In section 3.2.1 of Kevin Murphy's Machine Learning textbook, the likelihood of the dataset is denoted by the following:
$p(D|h) = [{1 \over size(h)}]^N = [{1 \over |h|}]^N$
What does the N term represent and why?
Also, in the event that it is the probability of choosing N terms from the concept extension h (which is a subset of our range of numbers from which we are allowed to pick from), then why is it 1/size(h) and not size(h)/size([entire range of numbers])? It seems the latter would make more sense as far as probability goes.
Thanks in advance
The author means by $p(D|h) = [{1 \over size(h)}]^N = [{1 \over |h|}]^N$ - the probability of independently chosen $N$ neccessary items with replacements from $h$ - which is our sample space, not $N$, $N$ - is a number of trying in our experiment.

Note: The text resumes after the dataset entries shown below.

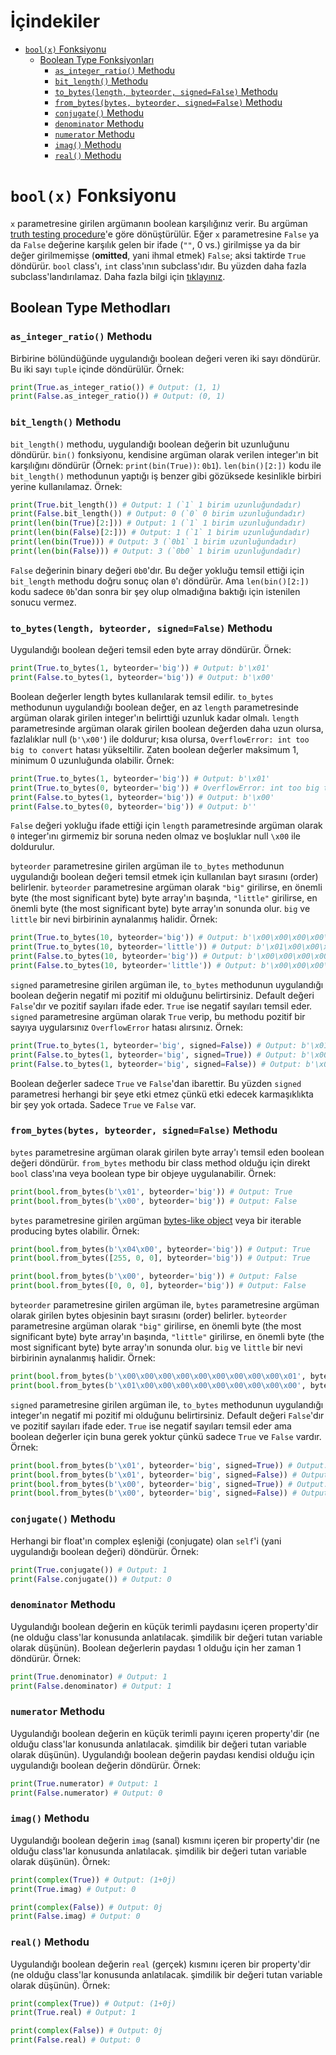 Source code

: # İçindekiler
- [`bool(x)` Fonksiyonu](#1)
    - [Boolean Type Fonksiyonları](#1.1)
        - [`as_integer_ratio()` Methodu](#1.1.1)
        - [`bit_length()` Methodu](#1.1.2)
        - [`to_bytes(length, byteorder, signed=False)` Methodu](#1.1.3)
        - [`from_bytes(bytes, byteorder, signed=False)` Methodu](#1.1.4)
        - [`conjugate()` Methodu](#1.1.5)
        - [`denominator` Methodu](#1.1.6)
        - [`numerator` Methodu](#1.1.7)
        - [`imag()` Methodu](#1.1.8)
        - [`real()` Methodu](#1.1.9)

<h1 id="1"><code>bool(x)</code> Fonksiyonu</h1>

`x` parametresine girilen argümanın boolean karşılığınız verir. Bu argüman [truth testing procedure](https://docs.python.org/3/library/stdtypes.html#truth "https://docs.python.org/3/library/stdtypes.html#truth")'e göre dönüştürülür. Eğer `x` parametresine `False` ya da `False` değerine karşılık gelen bir ifade (`""`, 0 vs.) girilmişse ya da bir değer girilmemişse (**omitted**, yani ihmal etmek) `False`; aksi taktirde `True` döndürür. `bool` class'ı, `int` class'ının subclass'ıdır. Bu yüzden daha fazla subclass'landırılamaz. Daha fazla bilgi için [tıklayınız](https://docs.python.org/3/library/functions.html#bool "https://docs.python.org/3/library/functions.html#bool").

<h2 id="1.1">Boolean Type Methodları</h2>

<h3 id="1.1.1"><code>as_integer_ratio()</code> Methodu</h3>

Birbirine bölündüğünde uygulandığı boolean değeri veren iki sayı döndürür. Bu iki sayı `tuple` içinde döndürülür. Örnek:
```py
print(True.as_integer_ratio()) # Output: (1, 1)
print(False.as_integer_ratio()) # Output: (0, 1)
```

<h3 id="1.1.2"><code>bit_length()</code> Methodu</h3>

`bit_length()` methodu, uygulandığı boolean değerin bit uzunluğunu döndürür. `bin()` fonksiyonu, kendisine argüman olarak verilen integer'ın bit karşılığını döndürür (Örnek: `print(bin(True))`: `0b1`). `len(bin()[2:])` kodu ile `bit_length()` methodunun yaptığı iş benzer gibi gözüksede kesinlikle birbiri yerine kullanılamaz. Örnek:
```py
print(True.bit_length()) # Output: 1 (`1` 1 birim uzunluğundadır)
print(False.bit_length()) # Output: 0 (`0` 0 birim uzunluğundadır)
print(len(bin(True)[2:])) # Output: 1 (`1` 1 birim uzunluğundadır)
print(len(bin(False)[2:])) # Output: 1 (`1` 1 birim uzunluğundadır)
print(len(bin(True))) # Output: 3 (`0b1` 1 birim uzunluğundadır)
print(len(bin(False))) # Output: 3 (`0b0` 1 birim uzunluğundadır)
```
`False` değerinin binary değeri `0b0`'dır. Bu değer yokluğu temsil ettiği için `bit_length` methodu doğru sonuç olan `0`'ı döndürür. Ama `len(bin()[2:])` kodu sadece `0b`'dan sonra bir şey olup olmadığına baktığı için istenilen sonucu vermez.

<h3 id="1.1.3"><code>to_bytes(length, byteorder, signed=False)</code> Methodu</h3>

Uygulandığı boolean değeri temsil eden byte array döndürür. Örnek:
```py
print(True.to_bytes(1, byteorder='big')) # Output: b'\x01'
print(False.to_bytes(1, byteorder='big')) # Output: b'\x00'
```
Boolean değerler length bytes kullanılarak temsil edilir. `to_bytes` methodunun uygulandığı boolean değer, en az `length` parametresinde argüman olarak girilen integer'ın belirttiği uzunluk kadar olmalı. `length` parametresinde argüman olarak girilen boolean değerden daha uzun olursa, fazlalıklar null (`b'\x00'`) ile doldurur; kısa olursa, `OverflowError: int too big to convert` hatası yükseltilir. Zaten boolean değerler maksimum 1, minimum 0 uzunluğunda olabilir. Örnek:
```py
print(True.to_bytes(1, byteorder='big')) # Output: b'\x01'
print(True.to_bytes(0, byteorder='big')) # OverflowError: int too big to convert
print(False.to_bytes(1, byteorder='big')) # Output: b'\x00'
print(False.to_bytes(0, byteorder='big')) # Output: b''
```
`False` değeri yokluğu ifade ettiği için `length` parametresinde argüman olarak `0` integer'ını girmemiz bir soruna neden olmaz ve boşluklar null `\x00` ile doldurulur.

`byteorder` parametresine girilen argüman ile `to_bytes` methodunun uygulandığı boolean değeri temsil etmek için kullanılan bayt sırasını (order) belirlenir. `byteorder` parametresine argüman olarak `"big"` girilirse, en önemli byte (the most significant byte) byte array'ın başında, `"little"` girilirse, en önemli byte (the most significant byte) byte array'ın sonunda olur. `big` ve `little` bir nevi birbirinin aynalanmış halidir. Örnek:
```py
print(True.to_bytes(10, byteorder='big')) # Output: b'\x00\x00\x00\x00\x00\x00\x00\x00\x00\x01'
print(True.to_bytes(10, byteorder='little')) # Output: b'\x01\x00\x00\x00\x00\x00\x00\x00\x00\x00'
print(False.to_bytes(10, byteorder='big')) # Output: b'\x00\x00\x00\x00\x00\x00\x00\x00\x00\x00'
print(False.to_bytes(10, byteorder='little')) # Output: b'\x00\x00\x00\x00\x00\x00\x00\x00\x00\x00'
```
`signed` parametresine girilen argüman ile, `to_bytes` methodunun uygulandığı boolean değerin negatif mi pozitif mi olduğunu belirtirsiniz. Default değeri `False`'dır ve pozitif sayıları ifade eder. `True` ise negatif sayıları temsil eder. `signed` parametresine argüman olarak `True` verip, bu methodu pozitif bir sayıya uygularsınız `OverflowError` hatası alırsınız. Örnek:
```py
print(True.to_bytes(1, byteorder='big', signed=False)) # Output: b'\x01'
print(False.to_bytes(1, byteorder='big', signed=True)) # Output: b'\x00'
print(False.to_bytes(1, byteorder='big', signed=False)) # Output: b'\x00'
```
Boolean değerler sadece `True` ve `False`'dan ibarettir. Bu yüzden `signed` parametresi herhangi bir şeye etki etmez çünkü etki edecek karmaşıklıkta bir şey yok ortada. Sadece `True` ve `False` var.

<h3 id="1.1.4"><code>from_bytes(bytes, byteorder, signed=False)</code> Methodu</h3>

`bytes` parametresine argüman olarak girilen byte array'ı temsil eden boolean değeri döndürür. `from_bytes` methodu bir class method olduğu için direkt `bool` class'ına veya boolean type bir objeye uygulanabilir. Örnek:
```py
print(bool.from_bytes(b'\x01', byteorder='big')) # Output: True
print(bool.from_bytes(b'\x00', byteorder='big')) # Output: False
```
`bytes` parametresine girilen argüman [bytes-like object](https://docs.python.org/3/glossary.html#term-bytes-like-object "https://docs.python.org/3/glossary.html#term-bytes-like-object") veya bir iterable producing bytes olabilir. Örnek:
```py
print(bool.from_bytes(b'\x04\x00', byteorder='big')) # Output: True
print(bool.from_bytes([255, 0, 0], byteorder='big')) # Output: True

print(bool.from_bytes(b'\x00', byteorder='big')) # Output: False
print(bool.from_bytes([0, 0, 0], byteorder='big')) # Output: False
```
`byteorder` parametresine girilen argüman ile, `bytes` parametresine argüman olarak girilen bytes objesinin bayt sırasını (order) belirler. `byteorder` parametresine argüman olarak `"big"` girilirse, en önemli byte (the most significant byte) byte array'ın başında, `"little"` girilirse, en önemli byte (the most significant byte) byte array'ın sonunda olur. `big` ve `little` bir nevi birbirinin aynalanmış halidir. Örnek:
```py
print(bool.from_bytes(b'\x00\x00\x00\x00\x00\x00\x00\x00\x00\x01', byteorder='big')) # Output: True
print(bool.from_bytes(b'\x01\x00\x00\x00\x00\x00\x00\x00\x00\x00', byteorder='little')) # Output: True
```
`signed` parametresine girilen argüman ile, `to_bytes` methodunun uygulandığı integer'ın negatif mi pozitif mi olduğunu belirtirsiniz. Default değeri `False`'dır ve pozitif sayıları ifade eder. `True` ise negatif sayıları temsil eder ama boolean değerler için buna gerek yoktur çünkü sadece `True` ve `False` vardır. Örnek:
```py
print(bool.from_bytes(b'\x01', byteorder='big', signed=True)) # Output: True
print(bool.from_bytes(b'\x01', byteorder='big', signed=False)) # Output: True
print(bool.from_bytes(b'\x00', byteorder='big', signed=True)) # Output: False
print(bool.from_bytes(b'\x00', byteorder='big', signed=False)) # Output: False
```

<h3 id="1.1.5"><code>conjugate()</code> Methodu</h3>

Herhangi bir float'ın complex eşleniği (conjugate) olan `self`'i (yani uygulandığı boolean değeri) döndürür. Örnek:
```py
print(True.conjugate()) # Output: 1
print(False.conjugate()) # Output: 0
```

<h3 id="1.1.6"><code>denominator</code> Methodu</h3>

Uygulandığı boolean değerin en küçük terimli paydasını içeren property'dir (ne olduğu class'lar konusunda anlatılacak. şimdilik bir değeri tutan variable olarak düşünün). Boolean değerlerin paydası 1 olduğu için her zaman 1 döndürür. Örnek:
```py
print(True.denominator) # Output: 1
print(False.denominator) # Output: 1
```

<h3 id="1.1.7"><code>numerator</code> Methodu</h3>

Uygulandığı boolean değerin en küçük terimli payını içeren property'dir (ne olduğu class'lar konusunda anlatılacak. şimdilik bir değeri tutan variable olarak düşünün). Uygulandığı boolean değerin paydası kendisi olduğu için uygulandığı boolean değerin döndürür. Örnek:
```py
print(True.numerator) # Output: 1
print(False.numerator) # Output: 0
```

<h3 id="1.1.8"><code>imag()</code> Methodu</h3>

Uygulandığı boolean değerin `imag` (sanal) kısmını içeren bir property'dir (ne olduğu class'lar konusunda anlatılacak. şimdilik bir değeri tutan variable olarak düşünün). Örnek:
```py
print(complex(True)) # Output: (1+0j)
print(True.imag) # Output: 0

print(complex(False)) # Output: 0j
print(False.imag) # Output: 0
```

<h3 id="1.1.9"><code>real()</code> Methodu</h3>

Uygulandığı boolean değerin `real` (gerçek) kısmını içeren bir property'dir (ne olduğu class'lar konusunda anlatılacak. şimdilik bir değeri tutan variable olarak düşünün). Örnek:
```py
print(complex(True)) # Output: (1+0j)
print(True.real) # Output: 1

print(complex(False)) # Output: 0j
print(False.real) # Output: 0
```
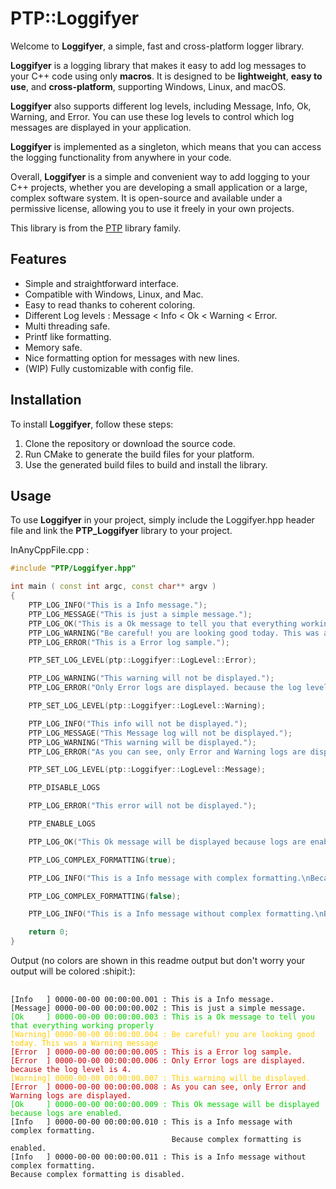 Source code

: # PTP::Loggifyer
Welcome to **Loggifyer**, a simple, fast and cross-platform logger library.

**Loggifyer** is a logging library that makes it easy to add log messages to your C++ code using only **macros**. It is designed to be **lightweight**, **easy to use**, and **cross-platform**, supporting Windows, Linux, and macOS.

**Loggifyer** also supports different log levels, including Message, Info, Ok, Warning, and Error. You can use these log levels to control which log messages are displayed in your application.

**Loggifyer** is implemented as a singleton, which means that you can access the logging functionality from anywhere in your code.

Overall, **Loggifyer** is a simple and convenient way to add logging to your C++ projects, whether you are developing a small application or a large, complex software system. It is open-source and available under a permissive license, allowing you to use it freely in your own projects.

This library is from the [PTP](https://github.com/MrOrnithorynque/PTP/) library family.

## Features
- Simple and straightforward interface.
- Compatible with Windows, Linux, and Mac.
- Easy to read thanks to coherent coloring.
- Different Log levels : Message < Info < Ok < Warning < Error.
- Multi threading safe.
- Printf like formatting.
- Memory safe.
- Nice formatting option for messages with new lines.
- (WIP) Fully customizable with config file.

## Installation
To install **Loggifyer**, follow these steps:

1. Clone the repository or download the source code.
2. Run CMake to generate the build files for your platform.
3. Use the generated build files to build and install the library.
## Usage
To use **Loggifyer** in your project, simply include the Loggifyer.hpp header file and link the **PTP_Loggifyer** library to your project.

InAnyCppFile.cpp :
```cpp
#include "PTP/Loggifyer.hpp"

int main ( const int argc, const char** argv )
{
    PTP_LOG_INFO("This is a Info message.");
    PTP_LOG_MESSAGE("This is just a simple message.");
    PTP_LOG_OK("This is a Ok message to tell you that everything working properly.");
    PTP_LOG_WARNING("Be careful! you are looking good today. This was a Warning message.");
    PTP_LOG_ERROR("This is a Error log sample.");

    PTP_SET_LOG_LEVEL(ptp::Loggifyer::LogLevel::Error);

    PTP_LOG_WARNING("This warning will not be displayed.");
    PTP_LOG_ERROR("Only Error logs are displayed. because the log level is %d.", int(PTP_GET_LOG_LEVEL));

    PTP_SET_LOG_LEVEL(ptp::Loggifyer::LogLevel::Warning);

    PTP_LOG_INFO("This info will not be displayed.");
    PTP_LOG_MESSAGE("This Message log will not be displayed.");
    PTP_LOG_WARNING("This warning will be displayed.");
    PTP_LOG_ERROR("As you can see, only Error and Warning logs are displayed.");

    PTP_SET_LOG_LEVEL(ptp::Loggifyer::LogLevel::Message);

    PTP_DISABLE_LOGS

    PTP_LOG_ERROR("This error will not be displayed.");

    PTP_ENABLE_LOGS

    PTP_LOG_OK("This Ok message will be displayed because logs are enabled.");

    PTP_LOG_COMPLEX_FORMATTING(true);

    PTP_LOG_INFO("This is a Info message with complex formatting.\nBecause complex formatting is enabled.");

    PTP_LOG_COMPLEX_FORMATTING(false);

    PTP_LOG_INFO("This is a Info message without complex formatting.\nBecause complex formatting is disabled.");

    return 0;
}
```
Output (no colors are shown in this readme output but don't worry your output will be colored :shipit:):

<pre>
  <code>
[Info   ] 0000-00-00 00:00:00.001 : This is a Info message.
[Message] 0000-00-00 00:00:00.002 : This is just a simple message.
<font color="#00CC00">[Ok     ] 0000-00-00 00:00:00.003 : This is a Ok message to tell you that everything working properly</font>
<font color="#FFCC00">[Warning] 0000-00-00 00:00:00.004 : Be careful! you are looking good today. This was a Warning message</font>
<font color="#CC0000">[Error  ] 0000-00-00 00:00:00.005 : This is a Error log sample.
[Error  ] 0000-00-00 00:00:00.006 : Only Error logs are displayed. because the log level is 4.</font>
<font color="#FFCC00">[Warning] 0000-00-00 00:00:00.007 : This warning will be displayed.</font>
<font color="#CC0000">[Error  ] 0000-00-00 00:00:00.008 : As you can see, only Error and Warning logs are displayed.</font>
<font color="#00CC00">[Ok     ] 0000-00-00 00:00:00.009 : This Ok message will be displayed because logs are enabled.</font>
[Info   ] 0000-00-00 00:00:00.010 : This is a Info message with complex formatting.
                                    Because complex formatting is enabled.
[Info   ] 0000-00-00 00:00:00.011 : This is a Info message without complex formatting.
Because complex formatting is disabled.
  </code>
</pre>
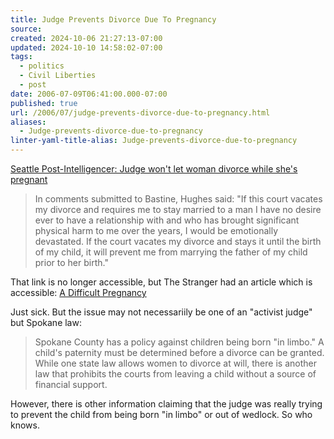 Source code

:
 ```yaml
---
title: Judge Prevents Divorce Due To Pregnancy
source: 
created: 2024-10-06 21:27:13-07:00
updated: 2024-10-10 14:58:02-07:00
tags:
  - politics
  - Civil Liberties
  - post
date: 2006-07-09T06:41:00.000-07:00
published: true
url: /2006/07/judge-prevents-divorce-due-to-pregnancy.html
aliases:
  - Judge-prevents-divorce-due-to-pregnancy
linter-yaml-title-alias: Judge-prevents-divorce-due-to-pregnancy
---
```



[Seattle Post-Intelligencer: Judge won't let woman divorce while she's pregnant](https://seattlepi.nwsource.com/local/aplocal_story.asp?category=6420&slug=WA%20Divorce%20Denied "Seattle Post-Intelligencer: Judge won't let woman divorce while she's pregnant")  
  

>   
> In comments submitted to Bastine, Hughes said: "If this court vacates my divorce and requires me to stay married to a man I have no desire ever to have a relationship with and who has brought significant physical harm to me over the years, I would be emotionally devastated. If the court vacates my divorce and stays it until the birth of my child, it will prevent me from marrying the father of my child prior to her birth."

  
  
That link is no longer accessible, but The Stranger had an article which is accessible: [A Difficult Pregnancy](https://www.thestranger.com/seattle/Content?oid=20171)  
  
Just sick. But the issue may not necessariily be one of an "activist judge" but Spokane law:  
  

> Spokane County has a policy against children being born "in limbo." A child's paternity must be determined before a divorce can be granted. While one state law allows women to divorce at will, there is another law that prohibits the courts from leaving a child without a source of financial support.

  
  
However, there is other information claiming that the judge was really trying to prevent the child from being born "in limbo" or out of wedlock. So who knows. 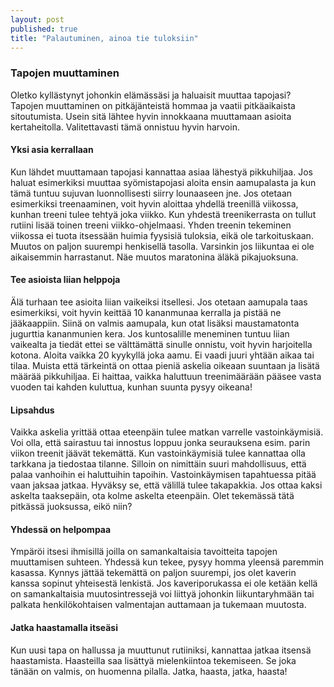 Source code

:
 ```yaml
---
layout: post
published: true
title: "Palautuminen, ainoa tie tuloksiin"
---
```


### Tapojen muuttaminen


Oletko kyllästynyt johonkin elämässäsi ja haluaisit muuttaa tapojasi? Tapojen muuttaminen on pitkäjänteistä hommaa ja vaatii pitkäaikaista sitoutumista. Usein sitä lähtee hyvin innokkaana muuttamaan asioita kertaheitolla. Valitettavasti tämä onnistuu hyvin harvoin. 

#### Yksi asia kerrallaan

Kun lähdet muuttamaan tapojasi kannattaa asiaa lähestyä pikkuhiljaa. Jos haluat esimerkiksi muuttaa syömistapojasi aloita ensin aamupalasta ja kun tämä tuntuu sujuvan luonnollisesti siirry lounaaseen jne. Jos otetaan esimerkiksi treenaaminen, voit hyvin aloittaa yhdellä treenillä viikossa, kunhan treeni tulee tehtyä joka viikko. Kun yhdestä treenikerrasta on tullut rutiini lisää toinen treeni viikko-ohjelmaasi. Yhden treenin tekeminen viikossa ei tuota itsessään huimia fyysisiä tuloksia, eikä ole tarkoituskaan. Muutos on paljon suurempi henkisellä tasolla. Varsinkin jos liikuntaa ei ole aikaisemmin harrastanut. Näe muutos maratonina äläkä pikajuoksuna. 

#### Tee asioista liian helppoja

Älä turhaan tee asioita liian vaikeiksi itsellesi. Jos otetaan aamupala taas esimerkiksi, voit hyvin keittää 10 kananmunaa kerralla ja pistää ne jääkaappiin. Siinä on valmis aamupala, kun otat lisäksi maustamatonta jugurttia kananmunien kera. Jos kuntosalille meneminen tuntuu liian vaikealta ja tiedät ettei se välttämättä sinulle onnistu, voit hyvin harjoitella kotona. Aloita vaikka 20 kyykyllä joka aamu. Ei vaadi juuri yhtään aikaa tai tilaa. Muista että tärkeintä on ottaa pieniä askelia oikeaan suuntaan ja lisätä määrää pikkuhiljaa. Ei haittaa, vaikka haluttuun treenimäärään pääsee vasta vuoden tai kahden kuluttua, kunhan suunta pysyy oikeana!

#### Lipsahdus 

Vaikka askelia yrittää ottaa eteenpäin tulee matkan varrelle vastoinkäymisiä. Voi olla, että sairastuu tai innostus loppuu jonka seurauksena esim. parin viikon treenit jäävät tekemättä. Kun vastoinkäymisiä tulee kannattaa olla tarkkana ja tiedostaa tilanne. Silloin on nimittäin suuri mahdollisuus, että palaa vanhoihin ei haluttuihin tapoihin. Vastoinkäymisen tapahtuessa pitää vaan jaksaa jatkaa. Hyväksy se, että välillä tulee takapakkia. Jos ottaa kaksi askelta taaksepäin, ota kolme askelta eteenpäin. Olet tekemässä tätä pitkässä juoksussa, eikö niin? 

#### Yhdessä on helpompaa

Ympäröi itsesi ihmisillä joilla on samankaltaisia tavoitteita tapojen muuttamisen suhteen. Yhdessä kun tekee, pysyy homma yleensä paremmin kasassa. Kynnys jättää tekemättä on paljon suurempi, jos olet kaverin kanssa sopinut yhteisestä lenkistä. Jos kaveriporukassa ei ole ketään kellä on samankaltaisia muutosintressejä voi liittyä johonkin liikuntaryhmään tai palkata henkilökohtaisen valmentajan auttamaan ja tukemaan muutosta.  




#### Jatka haastamalla itseäsi

Kun uusi tapa on hallussa ja muuttunut rutiiniksi, kannattaa jatkaa itsensä haastamista. Haasteilla saa lisättyä mielenkiintoa tekemiseen.  Se joka tänään on valmis, on huomenna pilalla. Jatka, haasta, jatka, haasta!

Let $D= \{3\}$ is our example chosen from $h=\{3,6,9,12\}$. then $p(D|h)=\tfrac{1}{4}$ - the prob. to chose $\{3\}$ from $|h|=4$ elements. By independency condition after $N$ such trials with replacements: $p(D|h\bigcap D|h\bigcap D|h\bigcap...\bigcap D|h)=p(D|h)\bigcap...p(D|h)=[\tfrac {1}{4}]^N$.